Vortigern's three sons, outraged by their father's marriage to Hengest's daughter Rowena and his vast land grants to the Saxons, defect to Ambrosius with much of the native British faction. At Ambrosius's order, Aquila marries Ness, the fierce younger daughter of a Celtic chieftain named Cradoc, to forge bonds between the Roman and Celtic parties. Ambrosius leads his combined forces against the Saxons and wins the first British victory at Durobrivae, where Aquila holds a bridge with nine champions while it is felled behind them.

During Aquila's absence at war, Ness bears a son whom he names Flavian after his father. Then Vortimer, the eldest of Vortigern's sons and linchpin of the Celtic alliance, is killed by a poisoned hawking glove almost certainly sent by Rowena. The Celtic party splinters and deserts. When Aquila tells Ness she is free to go with her people, she chooses to stay: "I belong to you now, I and the child." Her words echo Flavia's choice, and Aquila speaks his sister's name aloud for the first time in years.

Years of stalemate follow. Hengest's Treachery of the Long Knives, in which Saxon warriors murder over a hundred unarmed Celtic nobles at a peace council, extorts new land grants from the broken Vortigern. Aquila encounters Brother Ninnias among a column of refugees; Ninnias predicts they will meet a third time. Young Artos (Arthur), Ambrosius's bastard nephew, grows into a brilliant cavalry commander. Aquila struggles to connect with his son Flavian, who worships Artos with a devotion he never shows his father.

The crisis comes when Valarius, an old soldier who served as a hostage among the Saxons, staggers across the frontier with an arrow in his back, gasping news of an imminent invasion. In the great battle that follows, Artos's hidden cavalry shatters the Saxon shield-wall. In the press around Hengest's standard, Aquila glimpses a young dark-haired Saxon whose face is startlingly like Flavia's, then the battle sweeps them apart.

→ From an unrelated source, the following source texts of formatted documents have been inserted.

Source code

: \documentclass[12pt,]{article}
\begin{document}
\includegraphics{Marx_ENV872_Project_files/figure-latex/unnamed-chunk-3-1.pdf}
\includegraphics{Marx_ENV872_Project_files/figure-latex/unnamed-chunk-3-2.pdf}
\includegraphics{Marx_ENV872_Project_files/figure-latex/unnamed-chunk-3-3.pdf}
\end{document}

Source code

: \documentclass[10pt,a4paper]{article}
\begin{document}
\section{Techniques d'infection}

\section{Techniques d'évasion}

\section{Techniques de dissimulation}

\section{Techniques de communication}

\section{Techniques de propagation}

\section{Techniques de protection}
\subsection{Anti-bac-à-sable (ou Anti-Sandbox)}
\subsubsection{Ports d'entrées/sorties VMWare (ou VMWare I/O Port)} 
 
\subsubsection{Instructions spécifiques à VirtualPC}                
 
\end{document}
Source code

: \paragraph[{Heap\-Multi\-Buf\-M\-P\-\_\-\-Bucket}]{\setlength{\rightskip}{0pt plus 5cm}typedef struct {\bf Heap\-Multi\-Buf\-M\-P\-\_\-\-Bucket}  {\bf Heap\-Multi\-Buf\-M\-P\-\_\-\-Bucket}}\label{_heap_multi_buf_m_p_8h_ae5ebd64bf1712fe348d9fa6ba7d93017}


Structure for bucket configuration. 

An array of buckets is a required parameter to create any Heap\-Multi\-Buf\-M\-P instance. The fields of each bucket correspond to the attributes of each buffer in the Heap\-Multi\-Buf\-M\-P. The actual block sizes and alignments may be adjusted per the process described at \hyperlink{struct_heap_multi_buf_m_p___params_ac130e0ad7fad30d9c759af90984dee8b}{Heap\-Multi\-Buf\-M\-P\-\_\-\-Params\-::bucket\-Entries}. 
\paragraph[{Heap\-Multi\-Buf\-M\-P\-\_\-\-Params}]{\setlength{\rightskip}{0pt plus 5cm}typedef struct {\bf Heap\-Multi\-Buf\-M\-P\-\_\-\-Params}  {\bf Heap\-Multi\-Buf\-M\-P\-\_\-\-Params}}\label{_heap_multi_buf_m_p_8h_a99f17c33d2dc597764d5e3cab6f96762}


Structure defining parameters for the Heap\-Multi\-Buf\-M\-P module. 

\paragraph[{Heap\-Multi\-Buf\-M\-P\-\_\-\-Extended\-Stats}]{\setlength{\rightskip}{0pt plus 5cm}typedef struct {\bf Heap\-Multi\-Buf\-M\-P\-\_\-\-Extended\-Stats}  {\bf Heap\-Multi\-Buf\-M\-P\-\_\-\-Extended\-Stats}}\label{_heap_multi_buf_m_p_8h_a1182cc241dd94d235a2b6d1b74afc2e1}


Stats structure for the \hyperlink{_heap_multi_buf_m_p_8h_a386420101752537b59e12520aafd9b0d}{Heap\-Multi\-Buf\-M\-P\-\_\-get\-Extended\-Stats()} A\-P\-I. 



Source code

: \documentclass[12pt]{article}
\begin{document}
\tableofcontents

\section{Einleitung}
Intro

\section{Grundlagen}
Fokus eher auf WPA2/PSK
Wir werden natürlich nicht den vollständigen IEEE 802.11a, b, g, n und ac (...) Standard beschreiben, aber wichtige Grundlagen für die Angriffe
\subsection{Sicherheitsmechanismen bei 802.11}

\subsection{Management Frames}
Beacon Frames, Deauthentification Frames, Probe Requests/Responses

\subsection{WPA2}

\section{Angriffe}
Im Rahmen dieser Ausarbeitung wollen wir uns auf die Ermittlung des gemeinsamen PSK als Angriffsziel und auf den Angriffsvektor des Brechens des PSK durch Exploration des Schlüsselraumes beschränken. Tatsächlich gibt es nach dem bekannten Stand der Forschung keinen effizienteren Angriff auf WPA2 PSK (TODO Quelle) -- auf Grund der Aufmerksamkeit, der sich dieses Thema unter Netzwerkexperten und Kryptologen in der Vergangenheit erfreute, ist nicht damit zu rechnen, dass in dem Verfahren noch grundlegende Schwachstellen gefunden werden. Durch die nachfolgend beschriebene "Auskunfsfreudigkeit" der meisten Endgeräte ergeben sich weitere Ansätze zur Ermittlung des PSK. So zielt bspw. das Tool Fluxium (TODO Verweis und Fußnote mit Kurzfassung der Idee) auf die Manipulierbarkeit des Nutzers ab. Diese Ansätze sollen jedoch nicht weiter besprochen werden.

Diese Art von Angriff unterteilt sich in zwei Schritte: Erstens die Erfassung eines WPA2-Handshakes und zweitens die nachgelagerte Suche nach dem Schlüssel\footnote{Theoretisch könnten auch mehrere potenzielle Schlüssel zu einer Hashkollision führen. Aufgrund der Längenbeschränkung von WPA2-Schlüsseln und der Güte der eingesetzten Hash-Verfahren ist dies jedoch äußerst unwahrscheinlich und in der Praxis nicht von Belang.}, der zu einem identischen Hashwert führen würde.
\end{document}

In the aftermath, Aquila seeks out Brother Ninnias, fulfilling the monk's prophecy of a third meeting. Walking through storm-wracked woods, they find a wounded young Saxon: Mull, Flavia's son, whose name means "half-breed." Aquila carries him to safety, guards him through the night, and when the boy wakes, tells him: "I loved your mother, my sister; that is all." He gives Mull money, a signed pass, and his father's ring to return as proof of safe arrival.

That winter, Ambrosius is crowned High King. The ring returns in a ball of honeywax: Mull is safe. Before the assembled leaders, Aquila confesses what he did, telling the story of Flavia publicly for the first time. Young Flavian pushes through the crowd to stand at his father's side. Artos declares: "I never had a sister; but if I had, I hope I'd be as true to her after twenty years."

Walking home, Eugenus compares their generation to the last beacon of Rutupiae: "We are the Lantern Bearers, my friend; for us to keep something burning, to carry what light we can forward into the darkness and the wind." Alone in the courtyard, Aquila feels a deep quietness. Ness has chosen him; Flavian has stood by him; through Mull and the dolphin, he has found Flavia again. He looks up at the old damson tree, and in the starlight, it appears to have burst into blossom along every bough.